* _Data records_:

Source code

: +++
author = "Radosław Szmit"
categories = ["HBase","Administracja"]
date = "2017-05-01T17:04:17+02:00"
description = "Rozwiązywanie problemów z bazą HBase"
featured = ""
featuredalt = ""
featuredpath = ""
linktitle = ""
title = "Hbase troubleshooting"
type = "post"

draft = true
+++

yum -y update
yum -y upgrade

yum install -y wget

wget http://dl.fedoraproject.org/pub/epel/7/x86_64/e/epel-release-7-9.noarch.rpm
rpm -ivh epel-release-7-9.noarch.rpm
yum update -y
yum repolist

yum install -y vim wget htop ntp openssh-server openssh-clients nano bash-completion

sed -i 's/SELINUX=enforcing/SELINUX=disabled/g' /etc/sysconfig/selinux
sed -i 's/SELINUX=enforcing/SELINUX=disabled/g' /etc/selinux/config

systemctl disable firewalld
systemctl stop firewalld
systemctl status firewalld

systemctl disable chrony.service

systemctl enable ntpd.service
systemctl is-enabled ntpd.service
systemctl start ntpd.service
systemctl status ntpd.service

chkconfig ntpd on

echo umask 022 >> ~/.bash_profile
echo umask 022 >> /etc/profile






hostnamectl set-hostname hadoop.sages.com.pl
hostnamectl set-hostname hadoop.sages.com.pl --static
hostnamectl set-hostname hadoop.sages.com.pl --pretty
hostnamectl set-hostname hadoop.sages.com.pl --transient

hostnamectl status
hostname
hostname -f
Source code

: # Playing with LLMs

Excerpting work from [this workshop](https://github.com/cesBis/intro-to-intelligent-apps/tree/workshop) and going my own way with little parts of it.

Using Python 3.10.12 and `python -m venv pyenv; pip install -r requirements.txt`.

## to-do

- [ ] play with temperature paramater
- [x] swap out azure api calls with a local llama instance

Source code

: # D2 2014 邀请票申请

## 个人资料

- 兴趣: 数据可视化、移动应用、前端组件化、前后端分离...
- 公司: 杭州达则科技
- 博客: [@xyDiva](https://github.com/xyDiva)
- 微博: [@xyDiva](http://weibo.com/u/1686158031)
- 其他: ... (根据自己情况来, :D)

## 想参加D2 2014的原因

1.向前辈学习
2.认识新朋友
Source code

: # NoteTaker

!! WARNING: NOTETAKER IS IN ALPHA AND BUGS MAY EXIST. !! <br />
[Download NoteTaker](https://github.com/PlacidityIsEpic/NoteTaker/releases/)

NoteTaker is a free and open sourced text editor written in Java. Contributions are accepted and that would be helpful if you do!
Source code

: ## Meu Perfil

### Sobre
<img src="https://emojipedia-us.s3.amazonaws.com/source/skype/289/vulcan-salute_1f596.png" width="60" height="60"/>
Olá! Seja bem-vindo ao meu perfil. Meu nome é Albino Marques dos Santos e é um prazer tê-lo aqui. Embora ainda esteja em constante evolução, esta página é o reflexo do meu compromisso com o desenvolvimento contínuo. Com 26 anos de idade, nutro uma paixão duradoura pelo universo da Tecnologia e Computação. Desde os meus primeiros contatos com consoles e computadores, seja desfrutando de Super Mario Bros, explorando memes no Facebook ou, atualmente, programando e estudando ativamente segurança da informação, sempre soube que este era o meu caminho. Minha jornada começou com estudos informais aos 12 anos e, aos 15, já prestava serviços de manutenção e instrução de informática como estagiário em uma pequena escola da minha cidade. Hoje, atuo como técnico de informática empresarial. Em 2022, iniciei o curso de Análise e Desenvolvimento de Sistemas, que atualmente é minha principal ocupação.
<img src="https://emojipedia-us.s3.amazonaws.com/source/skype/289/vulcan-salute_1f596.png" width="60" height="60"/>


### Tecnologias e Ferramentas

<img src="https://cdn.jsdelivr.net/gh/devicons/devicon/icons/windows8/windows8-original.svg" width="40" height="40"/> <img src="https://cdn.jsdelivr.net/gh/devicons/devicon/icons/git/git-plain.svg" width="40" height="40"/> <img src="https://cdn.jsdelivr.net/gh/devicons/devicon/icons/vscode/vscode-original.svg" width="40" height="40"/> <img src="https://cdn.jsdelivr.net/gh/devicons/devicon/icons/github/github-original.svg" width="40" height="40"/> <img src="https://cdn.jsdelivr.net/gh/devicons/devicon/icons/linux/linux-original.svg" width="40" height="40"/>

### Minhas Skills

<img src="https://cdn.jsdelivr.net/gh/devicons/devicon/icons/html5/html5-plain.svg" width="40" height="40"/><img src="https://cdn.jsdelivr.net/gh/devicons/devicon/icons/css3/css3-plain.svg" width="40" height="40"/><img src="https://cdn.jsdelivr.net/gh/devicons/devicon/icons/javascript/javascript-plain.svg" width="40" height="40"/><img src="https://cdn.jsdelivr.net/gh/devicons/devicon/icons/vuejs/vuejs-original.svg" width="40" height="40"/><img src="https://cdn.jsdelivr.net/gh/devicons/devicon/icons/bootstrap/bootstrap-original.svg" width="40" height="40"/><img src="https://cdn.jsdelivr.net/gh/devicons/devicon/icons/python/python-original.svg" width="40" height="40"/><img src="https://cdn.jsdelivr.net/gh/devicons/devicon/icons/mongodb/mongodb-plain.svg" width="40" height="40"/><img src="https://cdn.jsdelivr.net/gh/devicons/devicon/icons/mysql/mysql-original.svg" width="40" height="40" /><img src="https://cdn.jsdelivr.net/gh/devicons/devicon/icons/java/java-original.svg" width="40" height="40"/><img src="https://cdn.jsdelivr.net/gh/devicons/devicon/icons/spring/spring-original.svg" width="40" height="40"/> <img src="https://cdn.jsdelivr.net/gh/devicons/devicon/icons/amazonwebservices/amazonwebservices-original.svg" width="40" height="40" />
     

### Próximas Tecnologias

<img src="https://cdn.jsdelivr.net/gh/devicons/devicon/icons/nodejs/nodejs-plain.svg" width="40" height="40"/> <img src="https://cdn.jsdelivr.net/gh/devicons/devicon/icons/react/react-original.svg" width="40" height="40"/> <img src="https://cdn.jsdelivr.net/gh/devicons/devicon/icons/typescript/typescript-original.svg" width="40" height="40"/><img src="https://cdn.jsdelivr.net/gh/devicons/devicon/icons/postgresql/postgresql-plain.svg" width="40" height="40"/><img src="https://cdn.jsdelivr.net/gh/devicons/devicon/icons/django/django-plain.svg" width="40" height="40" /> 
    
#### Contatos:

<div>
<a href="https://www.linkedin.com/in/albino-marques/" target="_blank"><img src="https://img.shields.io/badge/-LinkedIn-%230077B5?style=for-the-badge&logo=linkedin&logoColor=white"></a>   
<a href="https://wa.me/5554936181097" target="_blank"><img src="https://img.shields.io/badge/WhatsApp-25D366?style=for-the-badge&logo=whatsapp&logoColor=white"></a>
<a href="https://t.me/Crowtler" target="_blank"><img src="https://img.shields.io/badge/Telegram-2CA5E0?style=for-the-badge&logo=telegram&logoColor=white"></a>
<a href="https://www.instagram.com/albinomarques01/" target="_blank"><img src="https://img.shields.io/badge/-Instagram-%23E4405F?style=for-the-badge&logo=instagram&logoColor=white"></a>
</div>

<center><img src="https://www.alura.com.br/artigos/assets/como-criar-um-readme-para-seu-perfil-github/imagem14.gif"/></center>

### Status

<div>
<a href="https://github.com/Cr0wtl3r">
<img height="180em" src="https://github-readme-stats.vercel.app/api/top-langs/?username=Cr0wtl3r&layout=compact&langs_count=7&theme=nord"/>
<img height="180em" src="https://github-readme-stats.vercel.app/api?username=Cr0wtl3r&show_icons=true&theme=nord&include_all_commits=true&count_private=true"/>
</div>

* _Assigned task_: In the records above, find each line that mentions the string "Tecnologias", then copy it.

* _Answer to this exercise_:
### Tecnologias e Ferramentas
### Próximas Tecnologias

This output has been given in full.